(Collected data)
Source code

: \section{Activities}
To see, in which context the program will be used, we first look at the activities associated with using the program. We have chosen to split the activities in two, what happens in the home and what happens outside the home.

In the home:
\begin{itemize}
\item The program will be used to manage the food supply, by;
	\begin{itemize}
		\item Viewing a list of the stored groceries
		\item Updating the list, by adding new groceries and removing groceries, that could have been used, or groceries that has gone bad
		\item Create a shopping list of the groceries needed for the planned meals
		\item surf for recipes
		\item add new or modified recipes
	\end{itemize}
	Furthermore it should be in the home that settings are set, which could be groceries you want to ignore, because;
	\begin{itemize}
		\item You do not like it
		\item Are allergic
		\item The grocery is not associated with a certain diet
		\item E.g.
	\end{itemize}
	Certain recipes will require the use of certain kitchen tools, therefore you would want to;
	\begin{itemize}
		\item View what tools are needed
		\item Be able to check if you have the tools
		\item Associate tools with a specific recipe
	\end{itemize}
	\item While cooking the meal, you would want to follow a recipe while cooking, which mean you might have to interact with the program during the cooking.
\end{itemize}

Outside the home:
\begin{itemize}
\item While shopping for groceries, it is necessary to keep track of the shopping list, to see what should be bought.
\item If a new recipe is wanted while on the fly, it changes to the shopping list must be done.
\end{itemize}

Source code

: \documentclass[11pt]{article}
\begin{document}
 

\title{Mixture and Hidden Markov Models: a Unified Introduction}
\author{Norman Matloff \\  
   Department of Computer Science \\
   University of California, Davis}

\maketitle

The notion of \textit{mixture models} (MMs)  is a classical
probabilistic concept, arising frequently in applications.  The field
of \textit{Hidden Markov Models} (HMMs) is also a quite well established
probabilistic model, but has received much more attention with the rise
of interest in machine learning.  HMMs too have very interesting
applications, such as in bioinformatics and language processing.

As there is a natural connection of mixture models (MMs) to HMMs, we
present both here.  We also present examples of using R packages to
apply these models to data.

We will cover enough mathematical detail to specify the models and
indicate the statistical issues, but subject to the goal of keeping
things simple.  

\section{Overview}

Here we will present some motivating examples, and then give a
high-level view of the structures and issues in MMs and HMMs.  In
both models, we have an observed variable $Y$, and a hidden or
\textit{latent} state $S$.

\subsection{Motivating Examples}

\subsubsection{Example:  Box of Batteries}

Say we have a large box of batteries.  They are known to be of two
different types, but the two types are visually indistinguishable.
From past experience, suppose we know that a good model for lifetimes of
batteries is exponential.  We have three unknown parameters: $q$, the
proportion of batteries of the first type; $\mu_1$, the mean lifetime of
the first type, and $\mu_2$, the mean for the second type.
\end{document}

## Task description
Copy out only the lines of the records above from the one with "Department of Computer Science \\" through the one with "things simple.", exactly as they stand, both included.

## Exercise result
   Department of Computer Science \\
   University of California, Davis}

\maketitle

The notion of \textit{mixture models} (MMs)  is a classical
probabilistic concept, arising frequently in applications.  The field
of \textit{Hidden Markov Models} (HMMs) is also a quite well established
probabilistic model, but has received much more attention with the rise
of interest in machine learning.  HMMs too have very interesting
applications, such as in bioinformatics and language processing.

As there is a natural connection of mixture models (MMs) to HMMs, we
present both here.  We also present examples of using R packages to
apply these models to data.

We will cover enough mathematical detail to specify the models and
indicate the statistical issues, but subject to the goal of keeping
things simple.  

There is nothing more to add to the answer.